Ti sfido!, Anna Vivarelli, Amedeo Macaluso
Sinnos 2024
NARRATIVA ILLUSTRATA PER MEDI (dai 9 anni)
"Lo spirito di competizione è qualcosa di naturale: difficile negarlo. Lottano tra loro gli atleti, i leader politici, gli artisti, gli scienziati, e forse ognuno di noi, più o meno consapevolmente. E come tutto ciò che è naturale, il desiderio di competere non è né buono né cattivo: dipende da come lo si maneggia.
Talvolta la competizione è l'unico modo per realizzare sé stessi, per ottenere il riconoscimento della propria persona e dei propri meriti, per affermare le proprie convinzioni."
Parlando di duelli veri: in questo libro tutto comincia con un russo e finisce con un altro russo. Vedi il caso...

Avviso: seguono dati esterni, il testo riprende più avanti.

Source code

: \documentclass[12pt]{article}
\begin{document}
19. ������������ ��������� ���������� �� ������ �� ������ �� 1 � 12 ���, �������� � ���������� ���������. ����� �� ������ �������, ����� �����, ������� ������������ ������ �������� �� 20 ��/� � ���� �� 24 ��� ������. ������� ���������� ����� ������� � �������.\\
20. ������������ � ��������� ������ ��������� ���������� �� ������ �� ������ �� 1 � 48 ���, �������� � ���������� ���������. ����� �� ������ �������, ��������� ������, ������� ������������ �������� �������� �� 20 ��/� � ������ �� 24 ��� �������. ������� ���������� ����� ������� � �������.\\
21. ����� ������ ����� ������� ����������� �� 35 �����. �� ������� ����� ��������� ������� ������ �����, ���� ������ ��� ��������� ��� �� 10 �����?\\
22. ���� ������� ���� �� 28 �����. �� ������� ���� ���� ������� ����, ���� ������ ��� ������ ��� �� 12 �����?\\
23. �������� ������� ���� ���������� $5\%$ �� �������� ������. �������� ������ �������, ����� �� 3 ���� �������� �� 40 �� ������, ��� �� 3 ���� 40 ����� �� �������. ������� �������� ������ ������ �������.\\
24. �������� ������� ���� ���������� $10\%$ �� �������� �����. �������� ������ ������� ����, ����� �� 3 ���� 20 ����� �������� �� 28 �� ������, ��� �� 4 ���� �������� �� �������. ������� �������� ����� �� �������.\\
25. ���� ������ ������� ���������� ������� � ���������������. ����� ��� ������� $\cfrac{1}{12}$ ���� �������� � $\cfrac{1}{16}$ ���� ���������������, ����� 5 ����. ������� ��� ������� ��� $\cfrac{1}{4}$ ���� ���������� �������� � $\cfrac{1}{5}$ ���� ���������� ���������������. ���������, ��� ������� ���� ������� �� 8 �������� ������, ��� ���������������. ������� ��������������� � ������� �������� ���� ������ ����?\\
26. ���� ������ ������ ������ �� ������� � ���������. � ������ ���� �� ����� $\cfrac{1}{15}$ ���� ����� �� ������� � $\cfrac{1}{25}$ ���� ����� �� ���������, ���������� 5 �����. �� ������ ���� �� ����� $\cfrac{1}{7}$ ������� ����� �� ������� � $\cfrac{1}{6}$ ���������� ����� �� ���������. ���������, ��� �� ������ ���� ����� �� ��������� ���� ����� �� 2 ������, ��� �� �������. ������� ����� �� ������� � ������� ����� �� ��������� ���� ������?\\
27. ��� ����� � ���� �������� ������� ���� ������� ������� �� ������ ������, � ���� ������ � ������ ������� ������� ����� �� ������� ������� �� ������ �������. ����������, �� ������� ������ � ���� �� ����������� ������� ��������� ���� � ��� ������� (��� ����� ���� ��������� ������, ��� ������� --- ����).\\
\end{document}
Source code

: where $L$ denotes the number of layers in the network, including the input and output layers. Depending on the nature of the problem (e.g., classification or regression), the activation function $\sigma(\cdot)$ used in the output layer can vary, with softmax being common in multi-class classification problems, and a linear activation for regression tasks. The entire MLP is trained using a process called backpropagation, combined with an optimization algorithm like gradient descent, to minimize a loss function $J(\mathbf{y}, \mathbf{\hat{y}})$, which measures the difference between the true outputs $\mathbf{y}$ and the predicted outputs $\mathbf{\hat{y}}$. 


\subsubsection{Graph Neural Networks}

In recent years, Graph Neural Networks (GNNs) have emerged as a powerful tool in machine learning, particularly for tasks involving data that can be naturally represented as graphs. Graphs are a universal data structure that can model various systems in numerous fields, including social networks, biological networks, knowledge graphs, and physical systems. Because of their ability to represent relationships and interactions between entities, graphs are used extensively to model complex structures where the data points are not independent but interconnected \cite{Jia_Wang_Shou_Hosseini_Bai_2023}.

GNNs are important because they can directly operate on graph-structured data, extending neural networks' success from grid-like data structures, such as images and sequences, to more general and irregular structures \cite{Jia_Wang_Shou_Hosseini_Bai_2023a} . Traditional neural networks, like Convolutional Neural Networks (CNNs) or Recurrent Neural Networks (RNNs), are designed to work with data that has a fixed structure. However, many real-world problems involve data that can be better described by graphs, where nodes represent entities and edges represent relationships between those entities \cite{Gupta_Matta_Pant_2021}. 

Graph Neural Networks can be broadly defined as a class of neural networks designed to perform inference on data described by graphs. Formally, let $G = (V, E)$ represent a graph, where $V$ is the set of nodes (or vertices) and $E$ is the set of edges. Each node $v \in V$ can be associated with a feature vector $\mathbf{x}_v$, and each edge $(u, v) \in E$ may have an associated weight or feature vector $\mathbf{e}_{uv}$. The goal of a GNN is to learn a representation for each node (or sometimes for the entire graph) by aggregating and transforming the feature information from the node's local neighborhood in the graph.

Alexandr Puškin, scrittore amatissimo in patria, e il suo rivale in amore, l'ufficiale franco olandese Georges D'Anthès, che per anni ne insidiò la moglie, Natal'ja Puškina; i due paleontologi nemici, Cope e Marsch, che combatterono tra loro la cosiddetta guerra delle ossa, facendosi molti reciproci dispetti e soprattutto macchiandosi entrambi di innumerevoli invasioni di campo (di scavo); Marinetti contro Cavallotti per stabilire il primato del più assiduo duellatore italiano. E poi ancora la sfida tra due artisti strepitosi dell'avanguardia novecentesca, entrambi appassionati di alcolici, Pollock e De Kooning o ancora i due fratelli tedeschi Dassler che, intorno alle scarpe da ginnastica, si divisero e si odiarono fino all'ultimo respiro. E anche oltre.
E per finire si torna al punto di partenza con ancora un altro duellante russo, Boris Spasskij, a cui - in piena guerra fredda - un intemperante scacchista statunitense, Bobby Fisher, soffiò il titolo di campione del mondo.
L'argomento intorno a cui ruota l'intero libro è piuttosto scivoloso, ma decisamente interessante.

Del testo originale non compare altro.